# Unedited pressure washing video, enjoy!



## [email protected] (Feb 24, 2008)

The video was an after thought considering I learned last week that my camera does video or I might have thought out a concise approach to etiquette....  So, without any lengthy video instructions about how to shoot a "business" video (just didn't think of it at the time) I just let my son do something fun. It really didn't turn out all that bad, and I enjoyed his voluntary commentary. :thumbsup:

Also take note that this is my very first youtube video. I'm still not sure what to think about it... anyways... it is what it is...

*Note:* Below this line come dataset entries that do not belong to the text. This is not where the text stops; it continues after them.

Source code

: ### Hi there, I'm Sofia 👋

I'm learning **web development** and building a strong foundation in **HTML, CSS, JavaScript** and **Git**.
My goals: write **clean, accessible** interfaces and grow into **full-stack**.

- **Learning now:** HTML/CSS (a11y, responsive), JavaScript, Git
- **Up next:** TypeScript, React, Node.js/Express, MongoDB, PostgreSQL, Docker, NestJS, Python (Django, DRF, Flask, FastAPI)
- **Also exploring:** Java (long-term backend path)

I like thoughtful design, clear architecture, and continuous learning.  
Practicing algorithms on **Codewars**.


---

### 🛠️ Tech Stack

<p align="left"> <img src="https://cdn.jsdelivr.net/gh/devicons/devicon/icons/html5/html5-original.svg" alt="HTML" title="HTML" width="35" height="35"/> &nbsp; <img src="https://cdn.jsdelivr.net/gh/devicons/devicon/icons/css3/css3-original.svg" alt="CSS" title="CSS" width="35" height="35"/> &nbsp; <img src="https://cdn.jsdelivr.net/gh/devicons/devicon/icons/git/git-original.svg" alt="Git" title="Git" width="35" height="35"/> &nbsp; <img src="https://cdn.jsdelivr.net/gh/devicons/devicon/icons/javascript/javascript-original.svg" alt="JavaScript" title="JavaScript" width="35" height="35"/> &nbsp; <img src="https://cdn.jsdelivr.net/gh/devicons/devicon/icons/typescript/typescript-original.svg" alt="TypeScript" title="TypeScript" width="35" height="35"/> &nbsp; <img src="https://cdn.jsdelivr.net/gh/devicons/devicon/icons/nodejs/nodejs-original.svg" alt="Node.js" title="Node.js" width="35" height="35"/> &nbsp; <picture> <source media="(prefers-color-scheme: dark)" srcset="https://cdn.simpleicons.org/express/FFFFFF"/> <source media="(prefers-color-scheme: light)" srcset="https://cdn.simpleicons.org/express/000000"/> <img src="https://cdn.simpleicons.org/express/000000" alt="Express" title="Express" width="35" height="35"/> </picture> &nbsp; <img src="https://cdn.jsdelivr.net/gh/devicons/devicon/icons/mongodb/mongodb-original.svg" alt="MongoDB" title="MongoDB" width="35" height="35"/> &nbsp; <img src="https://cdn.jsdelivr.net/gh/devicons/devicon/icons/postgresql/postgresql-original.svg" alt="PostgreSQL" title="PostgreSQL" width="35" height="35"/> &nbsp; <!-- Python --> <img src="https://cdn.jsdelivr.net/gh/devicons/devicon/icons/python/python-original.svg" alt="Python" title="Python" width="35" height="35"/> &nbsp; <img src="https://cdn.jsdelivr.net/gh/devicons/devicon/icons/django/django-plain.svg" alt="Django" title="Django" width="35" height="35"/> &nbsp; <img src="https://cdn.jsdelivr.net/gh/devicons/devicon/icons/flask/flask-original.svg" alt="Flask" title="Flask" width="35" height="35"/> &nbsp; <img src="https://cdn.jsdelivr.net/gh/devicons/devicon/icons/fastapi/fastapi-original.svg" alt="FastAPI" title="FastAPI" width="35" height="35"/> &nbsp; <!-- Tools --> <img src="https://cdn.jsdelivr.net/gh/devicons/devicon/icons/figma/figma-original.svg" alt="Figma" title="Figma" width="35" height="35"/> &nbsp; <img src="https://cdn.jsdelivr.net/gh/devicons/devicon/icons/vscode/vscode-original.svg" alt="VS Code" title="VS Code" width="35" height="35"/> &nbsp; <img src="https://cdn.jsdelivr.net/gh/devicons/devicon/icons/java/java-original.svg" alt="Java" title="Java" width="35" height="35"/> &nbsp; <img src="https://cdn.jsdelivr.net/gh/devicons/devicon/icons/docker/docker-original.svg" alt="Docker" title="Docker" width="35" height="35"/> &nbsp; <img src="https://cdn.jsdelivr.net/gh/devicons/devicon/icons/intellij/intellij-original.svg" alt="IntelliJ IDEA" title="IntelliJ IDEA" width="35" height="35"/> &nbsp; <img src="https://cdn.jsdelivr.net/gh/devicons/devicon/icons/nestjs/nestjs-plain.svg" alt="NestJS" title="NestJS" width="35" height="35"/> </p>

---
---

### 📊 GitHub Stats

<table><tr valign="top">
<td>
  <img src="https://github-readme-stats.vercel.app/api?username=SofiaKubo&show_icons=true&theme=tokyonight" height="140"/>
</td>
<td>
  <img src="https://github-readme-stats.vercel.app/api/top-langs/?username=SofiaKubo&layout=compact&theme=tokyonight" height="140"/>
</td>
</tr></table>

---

So, here it is... I decided to let my son do a video of me cleaning a driveway:


----------



## RCP (Apr 18, 2007)

That's great Jason, your son was cute!
What kind of chemicals do you use?
Do you market/advertise the driveway washing separate from painting?


----------



## [email protected] (Feb 24, 2008)

RCP said:


> That's great Jason, your son was cute!
> What kind of chemicals do you use?
> Do you market/advertise the driveway washing separate from painting?


I use Mold Avenger: http://www.moldavenger.com/

On this particular job, the HO had already used his chemicals the day before, so I just simply scrubbed down the whole driveway. I was already there to do the house, it was an easy $50 bill.

I market the Pressure washing with the Painting. Untill i set up another entity, it will remain that way...


----------



## deach (May 11, 2008)

Good Job. Loved the commentary. I think that's plain cute. A surface cleaner can help you alot with extras. There's nothing like a clean drive and walkways to compliment that new paint job. Part of a complete "restore" package we call it. 

I like you market my washing with the painting although some day I'd love to have them separate and honestly wash all summer.....LOL then paint in the winter. Of course while that sounds wonderful, not gonna happen. 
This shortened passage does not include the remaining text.